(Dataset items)
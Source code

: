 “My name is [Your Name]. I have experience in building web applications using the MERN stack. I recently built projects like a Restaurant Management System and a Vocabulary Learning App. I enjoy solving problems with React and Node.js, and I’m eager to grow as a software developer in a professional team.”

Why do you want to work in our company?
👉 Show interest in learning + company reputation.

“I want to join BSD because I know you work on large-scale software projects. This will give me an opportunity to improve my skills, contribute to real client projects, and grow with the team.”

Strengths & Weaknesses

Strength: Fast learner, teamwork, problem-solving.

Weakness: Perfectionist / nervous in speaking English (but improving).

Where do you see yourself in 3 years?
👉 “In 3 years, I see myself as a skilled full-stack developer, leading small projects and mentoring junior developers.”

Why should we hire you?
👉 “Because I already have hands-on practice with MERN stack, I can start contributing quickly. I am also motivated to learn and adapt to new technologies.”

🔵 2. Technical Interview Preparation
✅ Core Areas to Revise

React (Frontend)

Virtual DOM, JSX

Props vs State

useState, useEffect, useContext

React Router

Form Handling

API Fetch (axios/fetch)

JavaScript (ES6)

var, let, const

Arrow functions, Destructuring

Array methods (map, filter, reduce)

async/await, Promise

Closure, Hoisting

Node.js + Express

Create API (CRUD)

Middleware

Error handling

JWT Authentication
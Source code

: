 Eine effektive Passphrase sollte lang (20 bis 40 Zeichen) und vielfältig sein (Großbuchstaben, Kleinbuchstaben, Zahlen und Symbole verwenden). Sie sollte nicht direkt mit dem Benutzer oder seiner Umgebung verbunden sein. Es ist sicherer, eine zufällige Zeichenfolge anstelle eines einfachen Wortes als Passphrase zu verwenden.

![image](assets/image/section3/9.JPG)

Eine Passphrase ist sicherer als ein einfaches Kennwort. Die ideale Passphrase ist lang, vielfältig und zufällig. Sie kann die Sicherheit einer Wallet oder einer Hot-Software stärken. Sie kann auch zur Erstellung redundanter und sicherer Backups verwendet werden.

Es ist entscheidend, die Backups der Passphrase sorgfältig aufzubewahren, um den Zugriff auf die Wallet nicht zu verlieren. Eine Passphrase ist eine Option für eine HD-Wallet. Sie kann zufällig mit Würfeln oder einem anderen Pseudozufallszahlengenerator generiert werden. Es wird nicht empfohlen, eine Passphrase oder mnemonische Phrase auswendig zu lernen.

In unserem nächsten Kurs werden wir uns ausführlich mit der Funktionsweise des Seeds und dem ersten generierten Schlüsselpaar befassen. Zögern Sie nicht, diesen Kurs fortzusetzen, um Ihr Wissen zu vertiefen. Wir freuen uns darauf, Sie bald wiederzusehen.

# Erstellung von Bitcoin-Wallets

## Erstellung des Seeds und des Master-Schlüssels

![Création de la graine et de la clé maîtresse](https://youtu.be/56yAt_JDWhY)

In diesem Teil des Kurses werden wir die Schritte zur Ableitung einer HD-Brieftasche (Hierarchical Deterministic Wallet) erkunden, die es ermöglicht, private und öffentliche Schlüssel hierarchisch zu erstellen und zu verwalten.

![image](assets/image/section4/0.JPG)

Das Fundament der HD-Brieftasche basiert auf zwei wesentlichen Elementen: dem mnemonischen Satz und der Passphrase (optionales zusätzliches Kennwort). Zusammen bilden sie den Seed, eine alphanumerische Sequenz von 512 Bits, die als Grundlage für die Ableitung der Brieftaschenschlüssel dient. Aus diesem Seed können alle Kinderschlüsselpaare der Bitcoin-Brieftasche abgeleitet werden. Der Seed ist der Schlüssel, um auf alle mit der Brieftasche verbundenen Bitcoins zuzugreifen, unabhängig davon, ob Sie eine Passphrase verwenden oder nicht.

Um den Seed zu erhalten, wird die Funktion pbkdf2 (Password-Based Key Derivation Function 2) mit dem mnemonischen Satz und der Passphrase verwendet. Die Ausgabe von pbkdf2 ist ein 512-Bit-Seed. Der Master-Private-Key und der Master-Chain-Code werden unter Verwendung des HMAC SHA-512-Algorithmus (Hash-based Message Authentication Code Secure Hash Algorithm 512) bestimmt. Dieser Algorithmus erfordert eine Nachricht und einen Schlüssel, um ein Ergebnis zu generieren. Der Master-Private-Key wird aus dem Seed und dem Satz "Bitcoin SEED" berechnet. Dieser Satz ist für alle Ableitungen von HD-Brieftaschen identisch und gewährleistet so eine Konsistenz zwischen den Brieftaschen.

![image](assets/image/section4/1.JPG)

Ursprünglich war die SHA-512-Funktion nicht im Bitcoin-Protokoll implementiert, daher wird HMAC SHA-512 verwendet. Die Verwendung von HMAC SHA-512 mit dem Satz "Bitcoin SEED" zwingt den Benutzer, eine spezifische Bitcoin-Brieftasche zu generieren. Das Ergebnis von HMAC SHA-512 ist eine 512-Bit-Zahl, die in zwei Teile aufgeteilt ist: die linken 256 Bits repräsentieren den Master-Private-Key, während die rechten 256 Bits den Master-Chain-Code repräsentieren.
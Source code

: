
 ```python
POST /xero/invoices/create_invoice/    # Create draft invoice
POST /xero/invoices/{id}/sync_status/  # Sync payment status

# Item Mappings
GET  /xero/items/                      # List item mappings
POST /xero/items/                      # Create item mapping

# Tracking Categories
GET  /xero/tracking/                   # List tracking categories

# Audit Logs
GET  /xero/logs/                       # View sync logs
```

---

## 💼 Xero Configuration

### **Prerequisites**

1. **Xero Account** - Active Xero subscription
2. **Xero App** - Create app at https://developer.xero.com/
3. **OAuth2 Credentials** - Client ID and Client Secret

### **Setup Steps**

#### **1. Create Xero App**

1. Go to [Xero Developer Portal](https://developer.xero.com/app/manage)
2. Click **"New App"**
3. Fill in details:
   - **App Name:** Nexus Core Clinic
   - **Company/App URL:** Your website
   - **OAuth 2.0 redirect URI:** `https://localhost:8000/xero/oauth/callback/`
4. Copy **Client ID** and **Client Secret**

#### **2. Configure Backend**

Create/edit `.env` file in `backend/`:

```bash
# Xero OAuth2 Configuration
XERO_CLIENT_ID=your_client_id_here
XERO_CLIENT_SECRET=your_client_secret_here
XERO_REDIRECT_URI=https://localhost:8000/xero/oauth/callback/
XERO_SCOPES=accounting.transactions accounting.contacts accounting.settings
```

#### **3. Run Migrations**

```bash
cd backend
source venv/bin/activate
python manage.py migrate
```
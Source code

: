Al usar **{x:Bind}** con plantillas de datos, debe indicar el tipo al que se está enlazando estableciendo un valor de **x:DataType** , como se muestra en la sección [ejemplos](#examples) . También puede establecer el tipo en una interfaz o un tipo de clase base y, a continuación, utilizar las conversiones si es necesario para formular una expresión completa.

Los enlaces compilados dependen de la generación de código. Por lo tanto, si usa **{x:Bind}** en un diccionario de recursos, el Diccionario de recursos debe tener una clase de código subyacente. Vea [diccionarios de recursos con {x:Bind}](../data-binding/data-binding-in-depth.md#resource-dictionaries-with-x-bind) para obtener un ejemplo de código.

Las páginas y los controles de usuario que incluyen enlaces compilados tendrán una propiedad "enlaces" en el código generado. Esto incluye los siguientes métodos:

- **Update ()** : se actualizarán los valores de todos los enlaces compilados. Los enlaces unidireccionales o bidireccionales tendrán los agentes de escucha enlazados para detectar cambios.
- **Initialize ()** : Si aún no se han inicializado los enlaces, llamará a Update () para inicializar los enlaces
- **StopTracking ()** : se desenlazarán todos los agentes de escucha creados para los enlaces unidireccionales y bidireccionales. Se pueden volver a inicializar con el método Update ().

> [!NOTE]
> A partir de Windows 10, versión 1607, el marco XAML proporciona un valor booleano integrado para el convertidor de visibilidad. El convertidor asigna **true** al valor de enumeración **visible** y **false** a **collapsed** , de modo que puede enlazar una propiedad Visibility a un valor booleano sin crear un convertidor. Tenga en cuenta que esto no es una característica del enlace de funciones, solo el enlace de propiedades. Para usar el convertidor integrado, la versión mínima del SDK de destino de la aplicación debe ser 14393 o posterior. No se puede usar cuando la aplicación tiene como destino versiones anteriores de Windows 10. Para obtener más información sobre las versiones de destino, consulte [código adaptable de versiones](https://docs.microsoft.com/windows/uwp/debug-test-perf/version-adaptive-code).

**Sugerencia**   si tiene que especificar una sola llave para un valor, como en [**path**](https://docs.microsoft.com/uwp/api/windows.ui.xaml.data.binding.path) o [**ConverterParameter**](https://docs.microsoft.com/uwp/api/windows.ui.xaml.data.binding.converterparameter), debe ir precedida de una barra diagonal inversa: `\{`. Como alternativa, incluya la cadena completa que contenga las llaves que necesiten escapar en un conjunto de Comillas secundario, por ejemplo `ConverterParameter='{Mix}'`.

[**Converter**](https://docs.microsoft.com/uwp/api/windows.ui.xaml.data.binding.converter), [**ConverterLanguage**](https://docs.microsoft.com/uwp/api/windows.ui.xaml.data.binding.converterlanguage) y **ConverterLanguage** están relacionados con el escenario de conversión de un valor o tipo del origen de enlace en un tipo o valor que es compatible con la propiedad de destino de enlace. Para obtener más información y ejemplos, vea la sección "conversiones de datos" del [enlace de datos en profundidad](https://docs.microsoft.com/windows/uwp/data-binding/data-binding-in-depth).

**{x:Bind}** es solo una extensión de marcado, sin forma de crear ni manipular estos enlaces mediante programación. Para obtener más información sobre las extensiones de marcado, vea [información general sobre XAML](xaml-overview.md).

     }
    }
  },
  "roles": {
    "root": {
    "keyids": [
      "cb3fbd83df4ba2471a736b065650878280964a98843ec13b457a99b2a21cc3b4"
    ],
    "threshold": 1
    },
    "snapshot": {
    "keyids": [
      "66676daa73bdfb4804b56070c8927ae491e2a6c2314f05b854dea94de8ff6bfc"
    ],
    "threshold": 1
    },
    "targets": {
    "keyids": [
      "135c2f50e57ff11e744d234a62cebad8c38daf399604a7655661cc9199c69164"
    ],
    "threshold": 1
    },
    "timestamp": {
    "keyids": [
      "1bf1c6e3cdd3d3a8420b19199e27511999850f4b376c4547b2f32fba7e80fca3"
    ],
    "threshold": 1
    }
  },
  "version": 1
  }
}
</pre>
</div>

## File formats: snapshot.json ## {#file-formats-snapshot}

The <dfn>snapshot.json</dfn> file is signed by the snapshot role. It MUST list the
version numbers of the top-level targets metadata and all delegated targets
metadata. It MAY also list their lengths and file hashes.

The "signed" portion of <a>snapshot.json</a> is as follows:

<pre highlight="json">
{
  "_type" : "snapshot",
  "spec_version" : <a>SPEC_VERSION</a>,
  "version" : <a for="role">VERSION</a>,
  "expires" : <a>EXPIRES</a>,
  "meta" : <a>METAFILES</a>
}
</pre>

• **Exercise description**
Search the entries above for the word "solving" and copy each line where it appears.

• **Task solution**
: “My name is [Your Name]. I have experience in building web applications using the MERN stack. I recently built projects like a Restaurant Management System and a Vocabulary Learning App. I enjoy solving problems with React and Node.js, and I’m eager to grow as a software developer in a professional team.”
Strength: Fast learner, teamwork, problem-solving.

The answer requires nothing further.